Sparse adjacency matrices instead of posting lists?

Based on some reading and going through the code, looks like Dgraph uses posting lists/adjacency lists. It appears this vocabulary comes from Facebook?

We’re interested in doing some research to see if Dgraph would benefit from sparse adjacency matrices, like RedisGraph. Has anyone tried this out, even has a proof-of-concept? Is this even worth trying?

Any ideas appreciated, thanks!

I don’t know too much about the storage concepts behind matrices, but here’s my take, so correct me if I’m wrong.

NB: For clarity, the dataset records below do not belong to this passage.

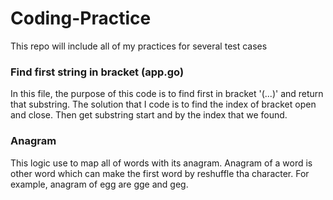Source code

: # Coding-Practice
This repo will include all of my practices for several test cases

### Find first string in bracket (app.go)
In this file, the purpose of this code is to find first in bracket '(...)' and return that substring. The solution that I code is to find the index of bracket open and close. Then get substring start and by the index that we found.

### Anagram
This logic use to map all of words with its anagram. Anagram of a word is other word which can make the first word by reshuffle tha character. For example, anagram of egg are gge and geg.
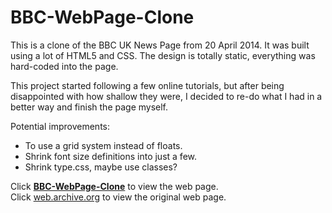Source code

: # BBC-WebPage-Clone

This is a clone of the BBC UK News Page from 20 April 2014. It was built using a lot of HTML5 and CSS. The design is totally static, everything was hard-coded into the page.

This project started following a few online tutorials, but after being disappointed with how shallow they were, I decided to re-do what I had in a better way and finish the page myself.


Potential improvements:
 - To use a grid system instead of floats.
 - Shrink font size definitions into just a few.
 - Shrink type.css, maybe use classes?

Click <a href="https://f54vnfg.github.io/BBC-Clone/"> <strong>BBC-WebPage-Clone</strong></a> to view the web page.  
Click <a href="https://web.archive.org/web/20140420051805/http://www.bbc.co.uk/news/uk/">web.archive.org</a> to view the original web page.
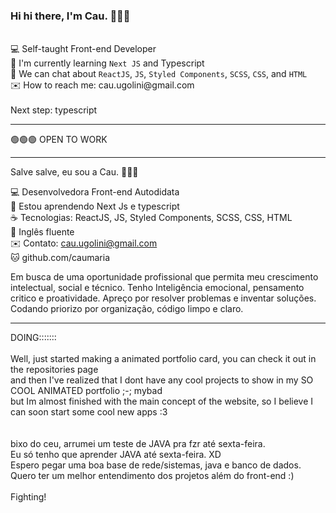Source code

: <h3>Hi hi there, I'm Cau. 🙋🏻‍♀️</h3> 
<br>
💻 Self-taught Front-end Developer <br>
🌱 I'm currently learning <code>Next JS</code> and Typescript<br>
💬 We can chat about <code>ReactJS</code>, <code>JS</code>, <code>Styled Components</code>, <code>SCSS</code>, <code>CSS</code>, and <code>HTML</code> <br>
✉️ How to reach me: cau.ugolini@gmail.com <br>
<br>
Next step: typescript
<br>
<hr>
  
🟢🟢🟢 OPEN TO WORK

<hr>

Salve salve, eu sou a Cau. 🙋🏻‍♀️

💻 Desenvolvedora Front-end Autodidata <br>
🌱 Estou aprendendo Next Js e typescript <br>
☕ Tecnologias: ReactJS, JS, Styled Components, SCSS, CSS, HTML <br>
💬 Inglês fluente <br>
✉️ Contato: cau.ugolini@gmail.com <br>
🐱 github.com/caumaria <br>

Em busca de uma oportunidade profissional que permita meu crescimento intelectual, social e técnico.
Tenho Inteligência emocional, pensamento critico e proatividade. Apreço por resolver problemas e inventar soluções. <br>
Codando priorizo por organização, código limpo e claro.
<br>
 
  
<hr>
DOING:::::::<br>
<br>
Well, just started making a animated portfolio card, you can check it out in the repositories page<br>
and then I've realized that I dont have any cool projects to show in my SO COOL ANIMATED portfolio ;-; mybad <br>
but Im almost finished with the main concept of the website, so I believe I can soon start some cool new apps :3 <br>
<br>
<br>
bixo do ceu, arrumei um teste de JAVA pra fzr até sexta-feira.<br>
Eu só tenho que aprender JAVA até sexta-feira. XD <br>
Espero pegar uma boa base de rede/sistemas, java e banco de dados. Quero ter um melhor entendimento dos projetos além do front-end :) <br>




<br>
Fighting!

Redis Graph has the design benefit of completely being served out of memory. Dgraph being a DB cannot make that assumption. From my understanding, adjacency matrices would need to be completely stored in memory to be served. Also, updates to that, would require regeneration of the entire matrix.

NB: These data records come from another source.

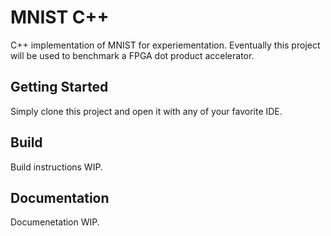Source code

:# MNIST C++

C++ implementation of MNIST for experiementation. Eventually this project will be used to benchmark a FPGA dot product accelerator.

## Getting Started

Simply clone this project and open it with any of your favorite IDE.

## Build

Build instructions WIP.

## Documentation

Documenetation WIP.
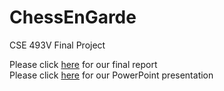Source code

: # ChessEnGarde
CSE 493V Final Project

Please click [here](https://github.com/julialwang/ChessEnGarde/blob/main/493V_Final_Report.pdf) for our final report <br>
Please click [here](https://github.com/julialwang/ChessEnGarde/blob/main/493V%20final%20ppt.pptx.pdf) for our PowerPoint presentation
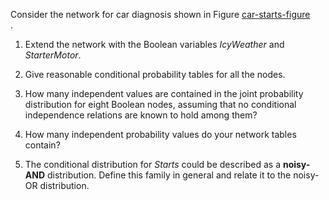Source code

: 

Consider the network for car diagnosis shown in
Figure <a class="insideExercisesFigRef" href="#car-starts-figure">car-starts-figure</a><br>.

1.  Extend the network with the Boolean variables ${IcyWeather}$ and
    ${StarterMotor}$.<br>

2.  Give reasonable conditional probability tables for all the nodes.<br>

3.  How many independent values are contained in the joint probability
    distribution for eight Boolean nodes, assuming that no conditional
    independence relations are known to hold among them?<br>

4.  How many independent probability values do your network tables
    contain?<br>

5.  The conditional distribution for ${Starts}$ could be described as
    a <b>noisy-AND</b> distribution. Define this
    family in general and relate it to the noisy-OR distribution.
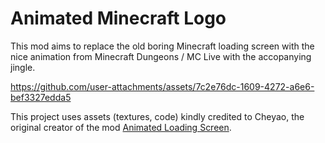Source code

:# Animated Minecraft Logo

This mod aims to replace the old boring Minecraft loading screen with the nice animation from Minecraft Dungeons / MC Live with the accopanying jingle.

https://github.com/user-attachments/assets/7c2e76dc-1609-4272-a6e6-bef3327edda5

This project uses assets (textures, code) kindly credited to Cheyao, the original creator of the mod [Animated Loading Screen](https://modrinth.com/mod/animated-loading-screen).
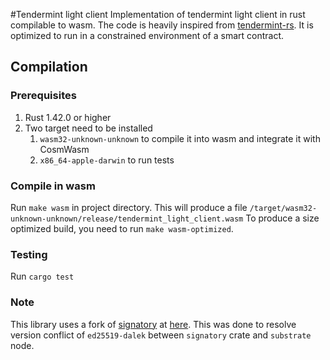 #Tendermint light client
Implementation of tendermint light client in rust compilable to wasm. The code is heavily inspired from [tendermint-rs](https://github.com/informalsystems/tendermint-rs).
It is optimized to run in a constrained environment of a smart contract.

## Compilation

### Prerequisites
1. Rust 1.42.0 or higher
2. Two target need to be installed
    1. `wasm32-unknown-unknown` to compile it into wasm and integrate it with CosmWasm
    2. `x86_64-apple-darwin` to run tests

### Compile in wasm
Run `make wasm` in project directory. This will produce a file `/target/wasm32-unknown-unknown/release/tendermint_light_client.wasm`
To produce a size optimized build, you need to run `make wasm-optimized`.

### Testing
Run `cargo test`

### Note
This library uses a fork of [signatory](https://github.com/tendermint/signatory) at [here](https://github.com/ChorusOne/signatory). This was done to 
resolve version conflict of `ed25519-dalek` between `signatory` crate and `substrate` node.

One more thing: Dgraph also supports facets, which get incorporated into the posting lists. Matrices don’t allow for that.

Thank you ,Manish, for the quick reply!

I think you’re right: RedisGraph stores everything in-memory.

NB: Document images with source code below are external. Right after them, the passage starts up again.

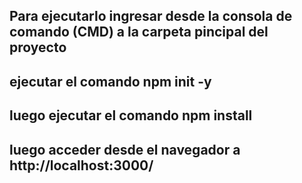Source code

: ## Para ejecutarlo ingresar desde la consola de comando (CMD) a la carpeta pincipal del proyecto

## ejecutar el comando npm init -y
## luego ejecutar el comando npm install
## luego acceder desde el navegador a http://localhost:3000/
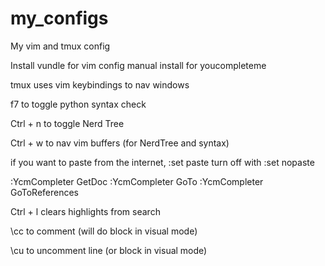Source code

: # my_configs
My vim and tmux config

Install vundle for vim config
manual install for youcompleteme

tmux uses vim keybindings to nav windows

f7 to toggle python syntax check

Ctrl + n to toggle Nerd Tree

Ctrl + w to nav vim buffers (for NerdTree
and syntax)

if you want to paste from the internet,
:set paste
turn off with 
:set nopaste

:YcmCompleter GetDoc
:YcmCompleter GoTo
:YcmCompleter GoToReferences

Ctrl + l clears highlights from search

\cc to comment (will do block in visual mode)

\cu to uncomment line (or block in visual mode)
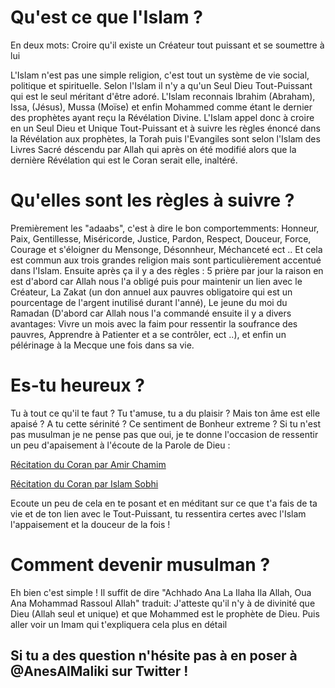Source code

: # Qu'est ce que l'Islam ? 

En deux mots: Croire qu'il existe un Créateur tout puissant et se soumettre à lui 

L'Islam n'est pas une simple religion, c'est tout un système de vie social, politique et spirituelle. Selon l'Islam il n'y a qu'un Seul Dieu Tout-Puissant qui est le seul méritant d'être adoré. L'Islam reconnais Ibrahim (Abraham), Issa, (Jésus), Mussa (Moïse) et enfin Mohammed comme étant le dernier des prophètes ayant reçu la Révélation Divine. L'Islam appel donc à croire en un Seul Dieu et Unique Tout-Puissant et à suivre les règles énoncé dans la Révélation aux prophètes, la Torah puis l'Evangiles sont selon l'Islam des Livres Sacré déscendu par Allah qui après on été modifié alors que la dernière Révélation qui est le Coran serait elle, inaltéré. 

# Qu'elles sont les règles à suivre ? 

Premièrement les "adaabs", c'est à dire le bon comportemments: Honneur, Paix, Gentillesse, Miséricorde, Justice, Pardon, Respect, Douceur, Force, Courage et s'éloigner du Mensonge, Désonnheur, Méchanceté ect .. Et cela est commun aux trois grandes religion mais sont particulièrement accentué dans l'Islam. Ensuite après ça il y a des règles : 5 prière par jour la raison en est d'abord car Allah nous l'a obligé puis pour maintenir un lien avec le Créateur, La Zakat (un don annuel aux pauvres obligatoire qui est un pourcentage de l'argent inutilisé durant l'anné), Le jeune du moi du Ramadan (D'abord car Allah nous l'a commandé ensuite il y a divers avantages: Vivre un mois avec la faim pour ressentir la soufrance des pauvres, Apprendre à Patienter et a se contrôler, ect ..), et enfin un pélérinage à la Mecque une fois dans sa vie. 

# Es-tu heureux ? 

Tu à tout ce qu'il te faut ? Tu t'amuse, tu a du plaisir ? Mais ton âme est elle apaisé ? A tu cette sérinité ? Ce sentiment de Bonheur extreme ? Si tu n'est pas musulman je ne pense pas que oui, je te donne l'occasion de ressentir un peu d'apaisement à l'écoute de la Parole de Dieu : 

[Récitation du Coran par Amir Chamim](https://www.youtube.com/watch?v=MS7Hinio2YE)

[Récitation du Coran par Islam Sobhi](https://www.youtube.com/watch?v=nKS1wreryGs)

Ecoute un peu de cela en te posant et en méditant sur ce que t'a fais de ta vie et de ton lien avec le Tout-Puissant, tu ressentira certes avec l'Islam l'appaisement et la douceur de la fois !

# Comment devenir musulman ? 

Eh bien c'est simple ! Il suffit de dire "Achhado Ana La Ilaha Ila Allah, Oua Ana Mohammad Rassoul Allah" traduit: J'atteste qu'il n'y à de divinité que Dieu (Allah seul et unique) et que Mohammed est le prophète de Dieu. Puis aller voir un Imam qui t'expliquera cela plus en détail

## Si tu a des question n'hésite pas à en poser à @AnesAlMaliki sur Twitter !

However, I think there’s some still opportunity for research. I found a variety of papers/code, in R and C++, for efficient computation of matrices on external storage:

Perhaps random access could be enabled with a good on-disk matrix format and roaring bitmaps ? (Roaring bitmaps support efficient random access.)

Our long-term goal is to enable integration of GraphBLAS, which would GPU-accelerated operations in dgraph.

Could you point us to where in the code we should focus on? We’re looking at dgraph/algo/, dgraph/posting/.

Perhaps facets could be represented as “special” edges?

P.S. I’d post more URLs but the forum doesn’t allow new users to post >2 links, heh.

Many packages are involved with running queries. Posting, Worker and Query packages are the main ones.